Ese angustiante momento que había vivido en mi primer periplo, se diluyó completa y rápidamente, subsumido en el conjunto de momentos de dolor, tristeza y soledad en los que te sumerge la conscripción.
Mis ansias de volar se adormecieron durante ese sometimiento.
Renacieron cuando, en marzo de 1969, renovando la fantasía de mis tiempos de cadete, el destino me puso en la cubierta de un transatlántico real, despidiéndome eufórico de mis viejos y de mi hermano.
Viví en Italia poco más de un año. Allí, falsificado jipi, fingiendo ser uno de los compatriotas, que instalados en Piazza Navona confeccionaban rudimentarios mocasines, conocí a quien iba a ser la madre de mi hija que, por otra parte, fue la razón de mi regreso a la Argentina.
Nos casamos, y planeábamos volver a Europa pero, ciertas contingencias nos llevaron a Bariloche, de donde es oriunda.
Al separarnos me volví a la capital y, casi enseguida, acepté sin reparos un trabajo en Ecuador, impulsado por mi sed insaciable de viajero empedernido, mi voracidad de trotamundos. Una vez más, el argonauta ejerciendo su oficio.
No estuve fuera mucho, sin embargo, porque el llamado de mi hija, que estaba por comenzar la primaria y me extrañaba, me devolvió a mi terruño.
Como a quien dejan en tránsito, sin información, en un extraño aeropuerto, empecé a desconocer cuál era el punto de salida, y cuál el de retorno.
Y si el viaje, planeado como one way, no iría a terminar siendo round trip.
O viceversa.
Así que, la siguiente escala fue Río de Janeiro, a done huí de la fuerte depresión que me provocó un desengaño amoroso. Me sostuvieron unos amigos que sobrevivían fabricando cinturones de cuero y que, como aquellos de Roma, me integraron a su ámbito.
Al sentirme recuperado, algo indefinible me impulsó a regresar a Buenos Aires, y me llevó a intentar un recorrido diferente.
Fue, a través del conocimiento.
Retomé los estudios, abandonados hacía tiempo, e ingresé a la universidad para completar una carrera.
Lo logré, sí, pero en el interín conocí a una compañera de facultad quien, luego, se convirtió en compañera de vida.
Me hice sedentario, y establecí con ella un campamento donde, como nuestros antepasados americanos, obligados a trasladarse cuando se agotaban sus víveres y la posibilidad de reproducirlos, encontré tierra fértil y agua para nuestros cultivos de supervivencia.
Era feliz. Cómoda, tranquila, e inmensamente feliz. Afincado, y feliz.

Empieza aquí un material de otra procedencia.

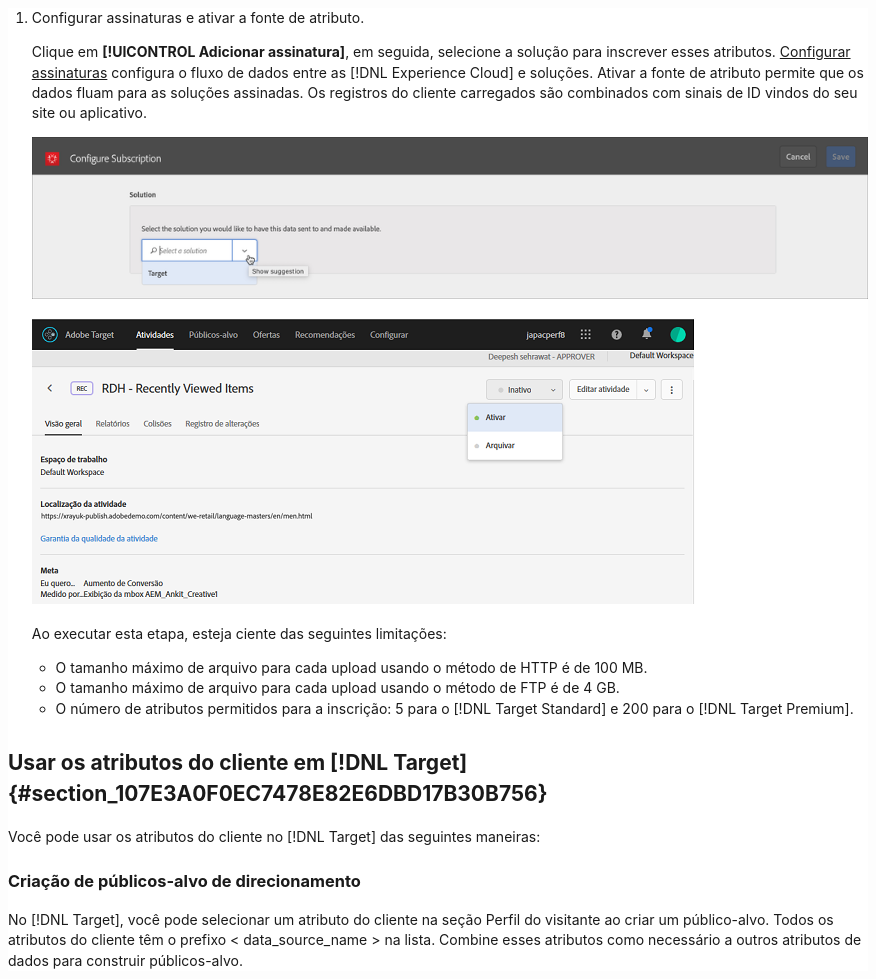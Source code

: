 1. Configurar assinaturas e ativar a fonte de atributo.

   Clique em **[!UICONTROL Adicionar assinatura]**, em seguida, selecione a solução para inscrever esses atributos. [Configurar assinaturas](https://experienceleague.adobe.com/docs/core-services/interface/customer-attributes/subscription.html) configura o fluxo de dados entre as [!DNL Experience Cloud] e soluções. Ativar a fonte de atributo permite que os dados fluam para as soluções assinadas. Os registros do cliente carregados são combinados com sinais de ID vindos do seu site ou aplicativo.

   ![Configurar solução](/help/c-target/c-visitor-profile/assets/solution.png)

   ![Ativar](/help/c-target/c-visitor-profile/assets/activate.png)

   Ao executar esta etapa, esteja ciente das seguintes limitações:

   * O tamanho máximo de arquivo para cada upload usando o método de HTTP é de 100 MB.
   * O tamanho máximo de arquivo para cada upload usando o método de FTP é de 4 GB.
   * O número de atributos permitidos para a inscrição: 5 para o [!DNL Target Standard] e 200 para o [!DNL Target Premium].

## Usar os atributos do cliente em [!DNL Target] {#section_107E3A0F0EC7478E82E6DBD17B30B756}

Você pode usar os atributos do cliente no [!DNL Target] das seguintes maneiras:

### Criação de públicos-alvo de direcionamento

No [!DNL Target], você pode selecionar um atributo do cliente na seção Perfil do visitante ao criar um público-alvo.  Todos os atributos do cliente têm o prefixo &lt; data_source_name > na lista. Combine esses atributos como necessário a outros atributos de dados para construir públicos-alvo.
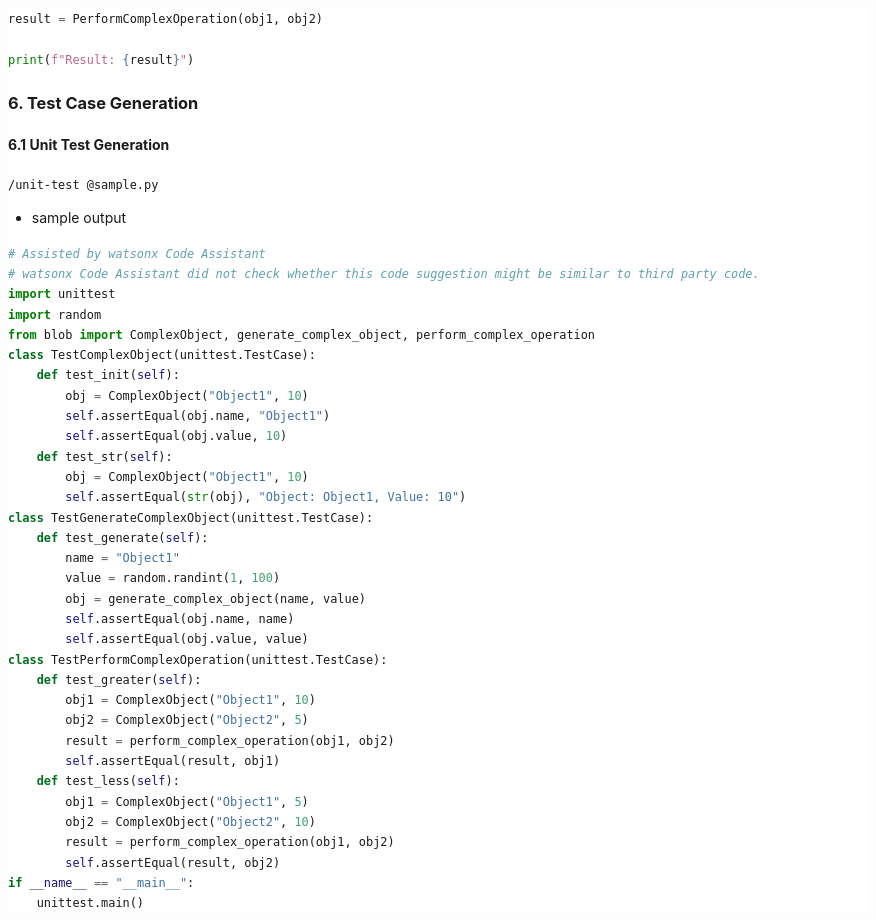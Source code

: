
```python
result = PerformComplexOperation(obj1, obj2)

print(f"Result: {result}")
```

### 6. Test Case Generation

#### 6.1 Unit Test Generation

```text
/unit-test @sample.py
```

- sample output

```python
# Assisted by watsonx Code Assistant 
# watsonx Code Assistant did not check whether this code suggestion might be similar to third party code.
import unittest
import random
from blob import ComplexObject, generate_complex_object, perform_complex_operation
class TestComplexObject(unittest.TestCase):
    def test_init(self):
        obj = ComplexObject("Object1", 10)
        self.assertEqual(obj.name, "Object1")
        self.assertEqual(obj.value, 10)
    def test_str(self):
        obj = ComplexObject("Object1", 10)
        self.assertEqual(str(obj), "Object: Object1, Value: 10")
class TestGenerateComplexObject(unittest.TestCase):
    def test_generate(self):
        name = "Object1"
        value = random.randint(1, 100)
        obj = generate_complex_object(name, value)
        self.assertEqual(obj.name, name)
        self.assertEqual(obj.value, value)
class TestPerformComplexOperation(unittest.TestCase):
    def test_greater(self):
        obj1 = ComplexObject("Object1", 10)
        obj2 = ComplexObject("Object2", 5)
        result = perform_complex_operation(obj1, obj2)
        self.assertEqual(result, obj1)
    def test_less(self):
        obj1 = ComplexObject("Object1", 5)
        obj2 = ComplexObject("Object2", 10)
        result = perform_complex_operation(obj1, obj2)
        self.assertEqual(result, obj2)
if __name__ == "__main__":
    unittest.main()

```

Supongo que los parásitos intestinales nunca se desintegran completamente.
Y, como tales, parece que el nomadiurus, es un bichito altamente resistente a cualquier intento de destrucción, que se mete en las entrañas y, contradictoriamente con lo que provoca, se instala allí definitivamente,
Y el que creía extinto, se desperezó, y comenzó a picar nuevamente para saciar su apetito.
A su favor, me volvieron a ofrecer trabajo en Ecuador, y reincidí.

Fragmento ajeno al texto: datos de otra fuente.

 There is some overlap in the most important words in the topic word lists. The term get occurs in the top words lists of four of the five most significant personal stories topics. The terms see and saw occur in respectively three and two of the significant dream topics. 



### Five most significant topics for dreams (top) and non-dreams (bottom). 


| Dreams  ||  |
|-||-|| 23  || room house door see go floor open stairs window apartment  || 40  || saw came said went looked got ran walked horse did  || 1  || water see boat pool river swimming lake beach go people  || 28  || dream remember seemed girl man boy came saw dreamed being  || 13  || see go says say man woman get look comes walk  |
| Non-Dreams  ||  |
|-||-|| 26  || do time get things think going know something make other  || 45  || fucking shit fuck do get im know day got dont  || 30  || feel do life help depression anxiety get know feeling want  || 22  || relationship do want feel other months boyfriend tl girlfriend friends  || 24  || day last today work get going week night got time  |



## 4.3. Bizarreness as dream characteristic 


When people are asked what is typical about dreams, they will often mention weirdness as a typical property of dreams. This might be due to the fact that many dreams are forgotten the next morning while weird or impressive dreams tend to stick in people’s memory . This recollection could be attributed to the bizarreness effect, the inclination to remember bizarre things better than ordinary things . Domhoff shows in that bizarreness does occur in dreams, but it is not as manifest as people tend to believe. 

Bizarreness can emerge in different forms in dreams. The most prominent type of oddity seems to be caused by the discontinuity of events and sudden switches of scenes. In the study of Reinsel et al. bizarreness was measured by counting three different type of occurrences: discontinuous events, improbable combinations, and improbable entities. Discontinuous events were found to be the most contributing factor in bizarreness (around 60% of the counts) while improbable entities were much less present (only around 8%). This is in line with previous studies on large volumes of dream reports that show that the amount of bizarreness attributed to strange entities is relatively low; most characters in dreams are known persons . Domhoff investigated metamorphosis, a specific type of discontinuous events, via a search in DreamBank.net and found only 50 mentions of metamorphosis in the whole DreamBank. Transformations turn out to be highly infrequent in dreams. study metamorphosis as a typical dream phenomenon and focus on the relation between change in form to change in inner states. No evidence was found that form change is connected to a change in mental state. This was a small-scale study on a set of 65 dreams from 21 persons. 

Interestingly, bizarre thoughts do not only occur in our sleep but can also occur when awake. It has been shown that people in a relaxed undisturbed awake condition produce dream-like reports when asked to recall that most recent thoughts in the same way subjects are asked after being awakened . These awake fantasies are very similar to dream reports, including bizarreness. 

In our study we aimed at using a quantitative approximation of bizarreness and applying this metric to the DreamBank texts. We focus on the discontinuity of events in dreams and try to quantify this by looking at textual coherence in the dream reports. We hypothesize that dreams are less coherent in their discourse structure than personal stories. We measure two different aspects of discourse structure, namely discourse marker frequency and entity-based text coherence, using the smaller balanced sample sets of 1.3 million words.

Esta vez, con mi mujer querida que, afortunadamente, aceptó acompañarme.
Primero Guayaquil, después Quito, y casi veinte años de estabilidad. Impensadamente, de anclaje a un sitio.
Al bichito, lo alimentaba con frecuentes recorridos internos, paseos a Manta, a Santo Domingo de los Colorados, a Esmeraldas o, incluso, con alguna visita a nuestras familias en Buenos Aires.
Hasta que, una alimaña maligna y dañina, me atacó severamente y me trastornó.
Sin remedio.
Mi pareja, no pudo soportarlo.
En la tempestad que sobrevino, soy una nave a la deriva.
Y, no es así como planeé que fueran mis viajes.
Yo, timonel, brújula en mano, determinando mi orientación y mi destino.
Quise ser caracol, gitano, misionero, para vagar por el mundo.
Y lo fui, pero ahora, físicamente quieto, voy de un lugar a otro, solo con el pensamiento.
Me desplazo libre y arbitrariamente, por donde la imaginación me lleve.
Hasta que la luz, apenas encendida todavía, se apague para siempre.